また、D&Iの本質は、受容・包摂にあるように思います。例えば、相手の話を最後まで聞くこと、相手に敬意を持って接することです。そういった思いやりを無意識に持つことができれば、自然と行動も変容するのではないでしょうか。横田さん自分のバイアスをなくすことは難しいので、D&Iは会社員として生きていくために必要なスキルだと捉えることもつではないでしょうか。理解するふりからでもいいです。身につけようと意識することからでも、まずは始めてみることをおすすめします。
田瀬さん会社への提案としては、社員へのメッセージを出し続けることです。個人でできることは、考える時間をつくること。自分の考え方、立ち位置を分析することで、自分の中身が見えてくると思いますので、ぜひ考える時間をつくってみてください。
D&Iの重要性を伝える今後のアクション
イベント終了後には、参加者へのアンケートを実施し、イベントの総評について「非常に有意義」「有意義」と回答した社員は全体の96.4%となりました。

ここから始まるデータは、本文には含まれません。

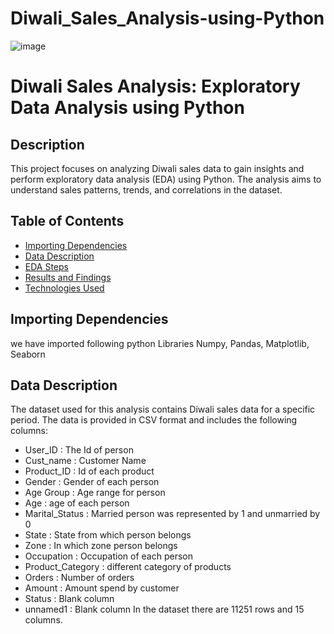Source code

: # Diwali_Sales_Analysis-using-Python
![image](https://github.com/shubham250298/Diwali_Sales_Analysis-using-Python/assets/108235140/4a497ad9-25a8-4837-a708-9d819f603cd3)
# Diwali Sales Analysis: Exploratory Data Analysis using Python
## Description
This project focuses on analyzing Diwali sales data to gain insights and perform exploratory data analysis (EDA) using Python. The analysis aims to understand sales patterns, trends, and correlations in the dataset.
## Table of Contents
- [Importing Dependencies](#Importing-Dependencies)
- [Data Description](#data-description)
- [EDA Steps](#eda-steps)
- [Results and Findings](#results-and-findings)
- [Technologies Used](#technologies-used)

## Importing Dependencies
we have imported following python Libraries
Numpy, Pandas, Matplotlib, Seaborn

## Data Description
The dataset used for this analysis contains Diwali sales data for a specific period. The data is provided in CSV format and includes the following columns:
- User_ID  :   The Id of person
- Cust_name  :   Customer Name
- Product_ID  :   Id of each product
- Gender :   Gender of each person
- Age Group  :   Age range for person
- Age :   age of each person
- Marital_Status :   Married person was represented by 1 and unmarried by 0
- State :   State from which person belongs
- Zone :   In which zone person belongs
- Occupation  :   Occupation of each person
- 	Product_Category : different category of products
- 	Orders :  Number of orders
- 	Amount :   Amount spend by customer
- 	Status  :  Blank column
- 	unnamed1  :  Blank column 
In the dataset there are 11251 rows and 15 columns.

実際にアンケートに寄せられた意見としては、「社長自ら発信を行うという、強いメッセージ性や覚悟を感じた」「事務局が選択した質問が、社員が聞きたくても聞けないリアルな声であり、会社を変えていくんだという本気度が伝わってきた」等があり、忖度のないイベントが実現できたことに加え、北村社長をはじめとする幹部や会社の熱意が伝わり、高評価につながったのではないかと考えています。
社員のD&Iの理解度をより一層深めるため、イベントの開催だけで終わることなく、今後は長期スパンでの施策計画の検討や、D&Iの重要性を伝える機会を増やしていきます。